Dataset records

+===+

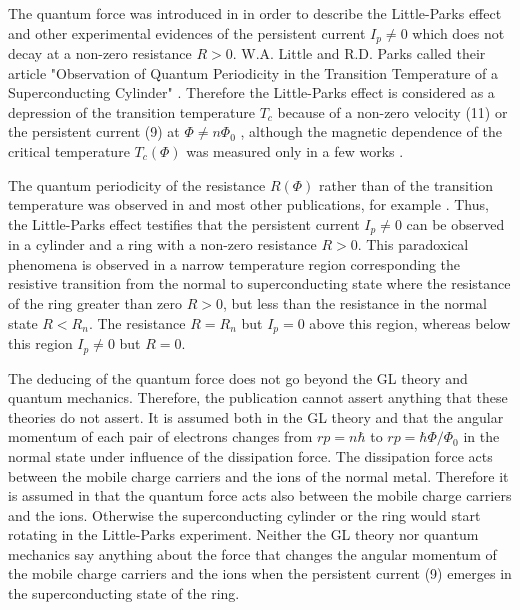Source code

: \documentclass[twocolumn,secnumarabic,amssymb, nobibnotes, aps, prd]{revtex4}
\begin{document}
The quantum force was introduced in \cite{PRB2001} in order to describe the Little-Parks effect and other experimental evidences of the persistent current $I_{p} \neq 0$ which does not decay at a non-zero resistance $R > 0$. W.A. Little and R.D. Parks called their article "Observation of Quantum Periodicity in the Transition Temperature of a Superconducting Cylinder" \cite{LP1962}. Therefore the Little-Parks effect is considered as a depression of the transition temperature $T_{c}$ because of a non-zero velocity (11) or the persistent current (9) at $\Phi \neq n\Phi_{0}$ \cite{Tink75}, although the magnetic dependence of the critical temperature $T_{c}(\Phi)$ was measured only in a few works \cite{Moshchalkov1992}. 

The quantum periodicity of the resistance $R(\Phi)$ rather than of the transition temperature was observed in \cite{LP1962} and most other publications, for example \cite{Letter2007}. Thus, the Little-Parks effect testifies that the persistent current $I_{p} \neq 0$ can be observed in a cylinder \cite{LP1962} and a ring \cite{Letter2007} with a non-zero resistance $R > 0$. This paradoxical phenomena is observed in a narrow temperature region corresponding the resistive transition from the normal to superconducting state where the resistance of the ring greater than zero $R > 0$, but less than the resistance in the normal state $R < R_{n}$. The resistance $R = R_{n}$ but $I_{p} = 0$ above this region, whereas below this region $I_{p} \neq 0$ but $R = 0$. 

The deducing of the quantum force \cite{PRB2001} does not go beyond the GL theory and quantum mechanics. Therefore, the publication \cite{PRB2001} cannot assert anything that these theories do not assert. It is assumed both in the GL theory and \cite{PRB2001} that the angular momentum of each pair of electrons changes from $rp = n\hbar $ to $rp =  \hbar \Phi /\Phi _{0}$ in the normal state under influence of the dissipation force. The dissipation force acts between the mobile charge carriers and the ions of the normal metal. Therefore it is assumed in \cite{PRB2001} that the quantum force acts also between the mobile charge carriers and the ions. Otherwise the superconducting cylinder \cite{LP1962} or the ring \cite{Letter2007} would start rotating in the Little-Parks experiment. Neither the GL theory nor quantum mechanics say anything about the force that changes the angular momentum of the mobile charge carriers and the ions when the persistent current (9) emerges in the superconducting state of the ring.      
\end{document}
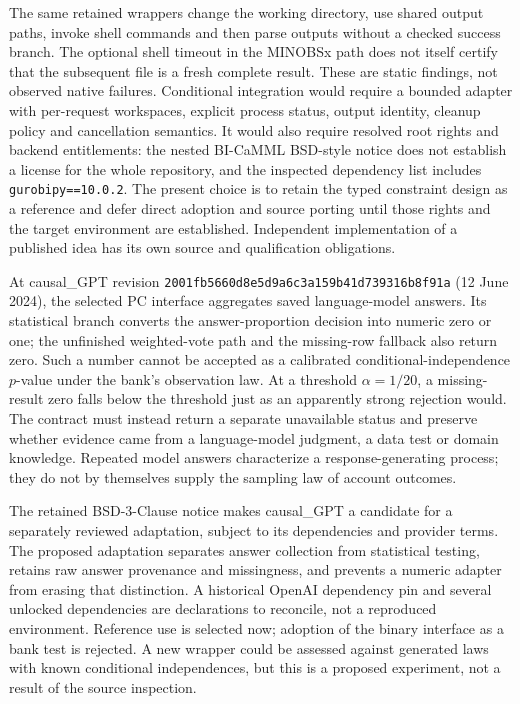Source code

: The same retained wrappers change the working directory, use shared output
paths, invoke shell commands and then parse outputs without a checked success
branch. The optional shell timeout in the MINOBSx path does not itself certify
that the subsequent file is a fresh complete result. These are static findings,
not observed native failures. Conditional integration would require a bounded
adapter with per-request workspaces, explicit process status, output identity,
cleanup policy and cancellation semantics. It would also require resolved root
rights and backend entitlements: the nested BI-CaMML BSD-style notice does not
establish a license for the whole repository, and the inspected dependency list
includes \texttt{gurobipy==10.0.2}. The present choice is to retain the typed
constraint design as a reference and defer direct adoption and source porting
until those rights and the target environment are established. Independent
implementation of a published idea has its own source and qualification
obligations.\citep{exec14_iid_cd,exec25_agents_choice}

At causal\_GPT revision
\texttt{2001fb5660d8e5d9a6c3}\allowbreak\texttt{a159b41d739316b8f91a}
(12 June 2024), the selected PC interface aggregates saved language-model
answers. Its statistical branch converts the answer-proportion decision into
numeric zero or one; the unfinished weighted-vote path and the missing-row
fallback also return zero. Such a number cannot be accepted as a calibrated
conditional-independence $p$-value under the bank's observation law. At a
threshold $\alpha=1/20$, a missing-result zero falls below the threshold just as
an apparently strong rejection would. The contract must instead return a
separate unavailable status and preserve whether evidence came from a
language-model judgment, a data test or domain knowledge. Repeated model
answers characterize a response-generating process; they do not by themselves
supply the sampling law of account outcomes.\citep{exec14_iid_gpt,exec25_agents_choice}

The retained BSD-3-Clause notice makes causal\_GPT a candidate for a separately
reviewed adaptation, subject to its dependencies and provider terms. The
proposed adaptation separates answer collection from statistical testing,
retains raw answer provenance and missingness, and prevents a numeric adapter
from erasing that distinction. A historical OpenAI dependency pin and several
unlocked dependencies are declarations to reconcile, not a reproduced
environment. Reference use is selected now; adoption of the binary interface
as a bank test is rejected. A new wrapper could be assessed against generated
laws with known conditional independences, but this is a proposed experiment,
not a result of the source inspection.\citep{exec14_iid_gpt,exec25_agents_choice}

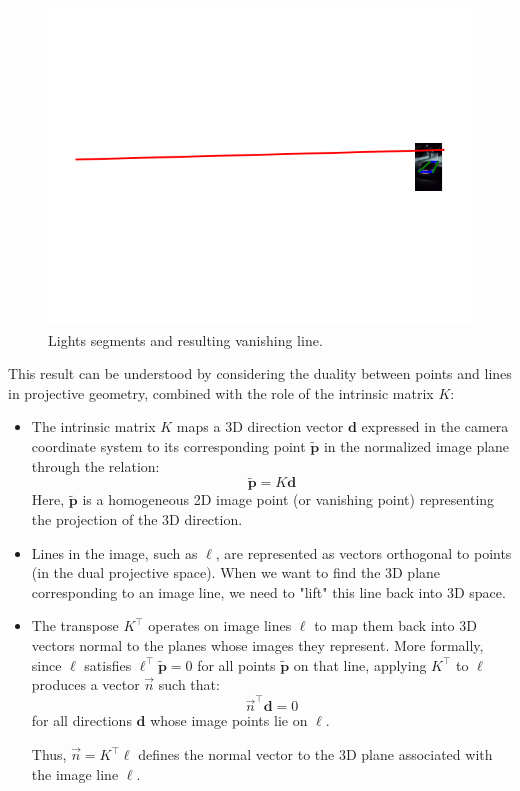 \begin{figure}
    \centering
    \includegraphics[width=0.75\linewidth]{Images/vanishing_line_method2.png}
    \caption{Lights segments and resulting vanishing line.}
    \label{fig:vanLine1}
\end{figure}

This result can be understood by considering the duality between points and lines in projective geometry, combined with the role of the intrinsic matrix \( K \):

\begin{itemize}
    \item The intrinsic matrix \( K \) maps a 3D direction vector \( \mathbf{d} \) expressed in the camera coordinate system to its corresponding point \( \tilde{\mathbf{p}} \) in the normalized image plane through the relation:
    \[
    \tilde{\mathbf{p}} = K \mathbf{d}
    \]
    Here, \( \tilde{\mathbf{p}} \) is a homogeneous 2D image point (or vanishing point) representing the projection of the 3D direction.

    \item Lines in the image, such as \( \ell \), are represented as vectors orthogonal to points (in the dual projective space). When we want to find the 3D plane corresponding to an image line, we need to "lift" this line back into 3D space.

    \item The transpose \( K^\top \) operates on image lines \( \ell \) to map them back into 3D vectors normal to the planes whose images they represent. More formally, since \( \ell \) satisfies \( \ell^\top \tilde{\mathbf{p}} = 0 \) for all points \( \tilde{\mathbf{p}} \) on that line, applying \( K^\top \) to \( \ell \) produces a vector \( \vec{n} \) such that:
    \[
    \vec{n}^\top \mathbf{d} = 0
    \]
    for all directions \( \mathbf{d} \) whose image points lie on \( \ell \).

    Thus, \( \vec{n} = K^\top \ell \) defines the normal vector to the 3D plane associated with the image line \( \ell \).
\end{itemize}


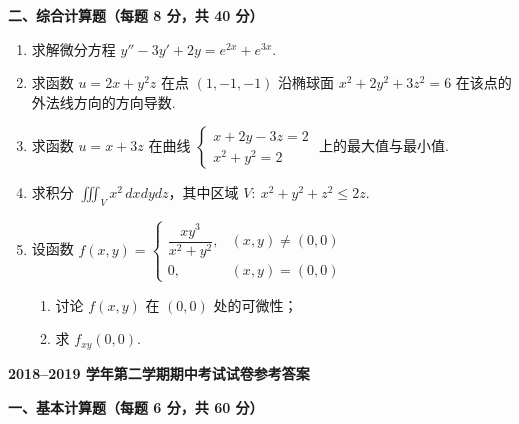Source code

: \documentclass[a4paper,11pt]{ctexart}
\begin{document}
\textbf{二、综合计算题（每题 8 分，共 40 分）}

\begin{enumerate}[label=\arabic*., start=11, leftmargin=2em, itemsep=0.9em, topsep=0.6em]
  \item 求解微分方程 $y'' - 3y' + 2y = e^{2x} + e^{3x}$.

  \item 求函数 $u = 2x + y^2z$ 在点 $(1,-1,-1)$ 沿椭球面 $x^2 + 2y^2 + 3z^2 = 6$ 在该点的外法线方向的方向导数.

  \item 求函数 $u = x + 3z$ 在曲线 $\begin{cases} x + 2y - 3z = 2 \\ x^2 + y^2 = 2 \end{cases}$ 上的最大值与最小值.

  \item 求积分 $\displaystyle\iiint_V x^2\,dxdydz$，其中区域 $V:\ x^2 + y^2 + z^2 \le 2z$.

  \item 设函数 $f(x,y) = \begin{cases} \dfrac{xy^3}{x^2+y^2}, & (x,y) \neq (0,0) \\ 0, & (x,y) = (0,0) \end{cases}$
  \begin{enumerate}[label=(\arabic*), leftmargin=2em, itemsep=0.3em, topsep=0.3em]
    \item 讨论 $f(x,y)$ 在 $(0,0)$ 处的可微性；
    \item 求 $f_{xy}(0,0)$.
  \end{enumerate}
\end{enumerate}

\newpage

\begin{center}
  {\Large\bfseries 2018--2019 学年第二学期期中考试试卷参考答案}
\end{center}

\vspace{0.6em}

\textbf{一、基本计算题（每题 6 分，共 60 分）}
\end{document}
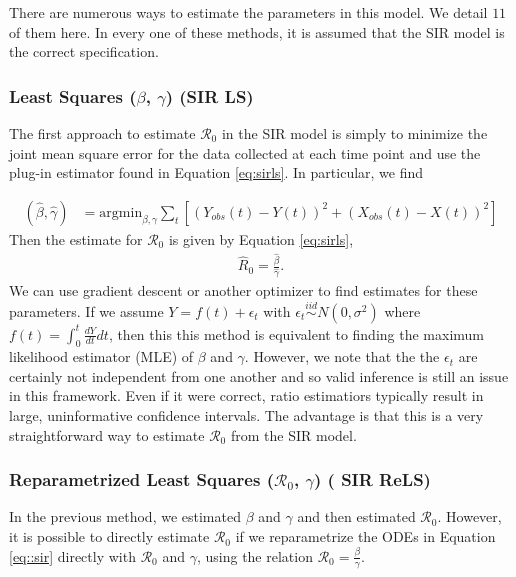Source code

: \documentclass[12pt]{article}
\newcommand{\xxsir}{\ensuremath{11}} %
\newcommand{\rr}{\ensuremath{\mathcal{R}_0}}
\begin{document}
There are numerous ways to estimate the parameters in this model.  We detail $\xxsir$ of them here.  In every one of these methods, it is assumed that the SIR model is the correct specification.

\subsubsection{Least Squares ($\beta$, $\gamma$) (SIR LS)}\label{least-squares-beta-gamma}
The first approach to estimate $\rr$ in the SIR model is simply to minimize the joint mean square error for the data collected at each time point and use the plug-in estimator found in Equation \ref{eq:sirls}.  In particular, we find

\begin{align*}
(\hat{\beta}, \hat{\gamma} )&=\text{argmin}_{\beta, \gamma} \sum_{t} \left [ \left (Y_{obs}(t) - Y(t)\right )^2 + \left ( X_{obs}(t) - X(t) \right )^2 \right ]
\end{align*}
Then  the estimate for $\rr$ is given by Equation \ref{eq:sirls},
\begin{align}\label{eq:sirls}
  \hat{R}_0= \frac{\hat{\beta}}{\hat{\gamma}}.
  \end{align}
We can use gradient descent or another optimizer to find estimates for these parameters.  If we assume $Y= f(t) + \epsilon_t$ with $\epsilon_t \overset{iid}{\sim} N(0, \sigma^2)$ where $f(t) = \int_0^t \frac{dY}{dt} dt$, then this this method is equivalent to finding the maximum likelihood estimator (MLE) of $\beta$ and $\gamma$.  However, we note that the the $\epsilon_t$ are certainly not independent from one another and so valid inference is still an issue in this framework.  Even if it were correct, ratio estimatiors typically result in large, uninformative confidence intervals.   The advantage is that this is a very straightforward way to estimate $\rr$ from the SIR model.

\subsubsection{Reparametrized Least Squares ($\rr$, $\gamma$) ( SIR ReLS)}\label{reparametrized-least-squares-rux5f0-gamma}

In the previous method, we estimated $\beta$ and $\gamma$ and then estimated $\rr$.  However, it is possible to directly estimate $\rr$ if we reparametrize the ODEs in Equation \eqref{eq::sir} directly with \(\rr\) and \(\gamma\), using the relation $\rr = \frac{\beta}{\gamma}$.
\end{document}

+===+

Task prompt>
Respond with one number, namely the count of lines in the entries above that hold the word "label".

Answer>
6